Aliza Hausman is a first-generation Dominican-American Latina Orthodox Jewish convert or “Jewminicana” who discovered she was born Jewish of Sephardic Jewish Turkish ancestry post-conversion. She is also a writer, blogger, educator & speaker. This blog chronicles her thoughts on being Hispanic & Jewish, focusing on identity, Judaism, Jews of colors, Latinos, diversity, race, ethnicity, conversion to Judaism, culture, multiculturalism, illness, disability, books, films, news & more….
Wednesday, September 24, 2008
It's a pain in the...everywhere!
Friend: Hey, question, are you always in pain?
Jewminicana: Yes, very little time am I ever NOT in pain, maybe an hour here or there.
Friend: So how do you function?
Jewminicana: You ever get a papercut?
Friend: Yea.
Jewminicana: I have a HUGE, huge papercut!
Friend: So how do you function with it?
Jewminicana: I grit my teeth, take breaks. I push through the pain. Sometimes I can’t. I don’t have a full-time job. I’m not quite sure how I do it.
Friend: But I am trying to figure out how to function.
Jewminicana: I know exercise helps me. Sometimes, muscle relaxers and other medications. But also it’s how you think about it. It’s never going to go away. It’s always going to be there. You have to train yourself to get used to it.
Friend: Maybe you have some tips.
Jewminicana: Get mad and try to get over it.
Ever since I started writing about fibromyalgia and telling people about it, I’ve had conversations like these. Every once in a while, I unearth another chronic pain sufferer and we try to cope with the stuff that seems impossible, living with pain on a day-to-day basis.
People come to me looking for hope. That if I’m there writing about it, I must be functioning. It all depends on what you mean by functioning it.

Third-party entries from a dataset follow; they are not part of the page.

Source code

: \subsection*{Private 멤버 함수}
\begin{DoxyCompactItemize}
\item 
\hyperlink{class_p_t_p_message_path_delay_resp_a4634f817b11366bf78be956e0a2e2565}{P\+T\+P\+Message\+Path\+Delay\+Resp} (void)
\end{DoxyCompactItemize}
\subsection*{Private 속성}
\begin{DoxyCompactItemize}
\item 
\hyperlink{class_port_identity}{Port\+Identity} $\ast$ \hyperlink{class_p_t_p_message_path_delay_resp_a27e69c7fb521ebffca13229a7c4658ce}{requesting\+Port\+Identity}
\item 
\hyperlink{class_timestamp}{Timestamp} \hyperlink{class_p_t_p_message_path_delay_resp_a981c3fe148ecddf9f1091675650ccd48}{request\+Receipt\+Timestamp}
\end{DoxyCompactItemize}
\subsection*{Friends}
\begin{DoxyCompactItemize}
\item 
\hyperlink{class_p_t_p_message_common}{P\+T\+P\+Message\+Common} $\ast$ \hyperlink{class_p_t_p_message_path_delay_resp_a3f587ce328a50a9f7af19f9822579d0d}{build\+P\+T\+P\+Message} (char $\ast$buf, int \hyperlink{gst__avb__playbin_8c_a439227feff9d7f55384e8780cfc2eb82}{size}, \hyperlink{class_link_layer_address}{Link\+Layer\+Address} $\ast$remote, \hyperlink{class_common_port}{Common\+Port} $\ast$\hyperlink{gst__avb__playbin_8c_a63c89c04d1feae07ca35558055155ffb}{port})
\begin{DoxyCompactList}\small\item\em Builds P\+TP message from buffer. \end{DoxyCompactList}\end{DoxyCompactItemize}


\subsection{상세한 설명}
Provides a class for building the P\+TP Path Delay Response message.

I’ve learned to live with my fibromyalgia in ways that I never thought I would. But I never forget that I’m a full-time disabled person. A person who can’t work full-time or even part-time. A person who can’t support themselves. A person who is very dependent on the kindness of others.
I wish that I had words of wisdom. When I think back to my horrible childhood, I wonder what I can offer someone else who is also suffering through a tough time. Sometimes, all I can offer is that I endured. I survived. I think, I hope, that I have survived fibromyalgia, too. That I have done the best I can on a day-to-day basis, in spite of it even working towards a new career.